Banyak Pemuda Maju Hadapi Pileg 2019, Tanda Demokrasi Berkembang Baik

Caleg DPRD Provinsi Sumatera Selatan Dapil Sumsel 1, Qodri Usman (Kiri) saat menjadi Nara sumber diskusi ‘Pemuda Menghadapi Pileg 2019’ di Kedai Tiga Nyonya Palembang (11/08/2018).

Palembang, KabarSriwijaya.com : Semakin banyak Pemuda maju dalam menghadapi Pileg 2019 dinilai sebagai pertanda bahwa sistem demokrasi kita sedang berkembang menuju arah yang lebih baik. Inilah yang tertuang dalam diskusi Ngobrol Inspiratif dan kreatif bersama Bung Fatkurohman di Kedai Tiga Nyonya Palembang, Sabtu (11/08/2018)

Pengamat Komunikasi Politik dari Universitas Bina Darma, Rahma Santi menjelaskan bahwa trend anak muda maju dalam konstalasi Pileg 2019 menunjukan trend politik sedang menuju kearah lebih baik.

Menurut Rahma, generasi muda saat ini sudah mulai memiliki kepedulian dalam mengikuti kontestasi politik. Namun dalam menghadapi Pileg 2019, mereka masih perlu mendapat pendidikan politik atau arti penting memilih anggota legislatif. “Mahasiswa masih butuh diberikan edukasi politik kenapa mereka harus memilih,” ujarnya.

Sementara itu, Caleg Hanura Sumsel dan juga Ketua DPD Gema Hanura Sumsel, Qodri Usman, melihat bahwa keberadaan caleg muda khususnya kaum pergerakan saat ini sudah memiliki modal sosial diawal sehingga mampu membangun kekuatan di akar rumput.

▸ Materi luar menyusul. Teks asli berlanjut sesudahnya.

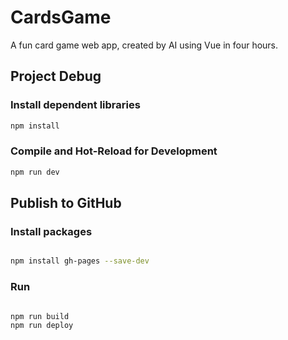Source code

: # CardsGame

A fun card game web app, created by AI using Vue in four hours.

## Project Debug

### Install dependent libraries

```sh
npm install
```

### Compile and Hot-Reload for Development

```sh
npm run dev
```

## Publish to GitHub

### Install packages

```sh

npm install gh-pages --save-dev

```

### Run

```sh

npm run build
npm run deploy

```
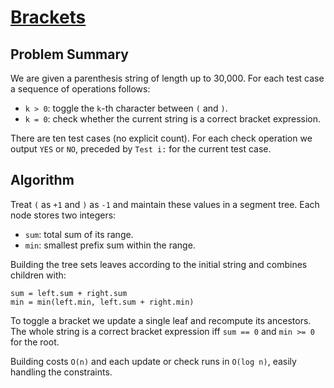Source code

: # [Brackets](https://www.spoj.com/problems/BRCKTS/)

## Problem Summary
We are given a parenthesis string of length up to 30,000. For each test case a
sequence of operations follows:

- `k > 0`: toggle the `k`-th character between `(` and `)`.
- `k = 0`: check whether the current string is a correct bracket expression.

There are ten test cases (no explicit count). For each check operation we output
`YES` or `NO`, preceded by `Test i:` for the current test case.

## Algorithm
Treat `(` as `+1` and `)` as `-1` and maintain these values in a segment tree.
Each node stores two integers:

- `sum`: total sum of its range.
- `min`: smallest prefix sum within the range.

Building the tree sets leaves according to the initial string and combines
children with:

```
sum = left.sum + right.sum
min = min(left.min, left.sum + right.min)
```

To toggle a bracket we update a single leaf and recompute its ancestors.
The whole string is a correct bracket expression iff `sum == 0` and `min >= 0`
for the root.

Building costs `O(n)` and each update or check runs in `O(log n)`, easily
handling the constraints.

“Sebagai caleg tentu saja memahami kondisi masyarakat di daerah pemilihan sangat penting semisal problem minimnya lapangan kerja harus ada solusi efektif yang di tawarkan seperti pemberdayaan dan keterampilan. Nah problem bacaleg ini menjadi hal yang menjawab problem di masyarakat”, ungkap Qodri Usman.

loading...

“Maka dari itu saya maju menjadi legislatif karna ingin benar – benar mewujudkan demokrasi yang sehat, adil, dan membawa kesejahteraan bagi masyarakat banyak,” tambahnya.

Praktisi Survey Sumsel, Bambang Yusantra mengungkapkan bahwa Party ID atau identifikasi partai di Indonesia masih sangat kecil. “Baru 10 persen masyarakat memiliki Party ID atau orang yang sudah menentukan pilihan partai, ini menjadi peluang besar bagi partai untuk bergerak dan meyakinkan pemilih”, terangnya.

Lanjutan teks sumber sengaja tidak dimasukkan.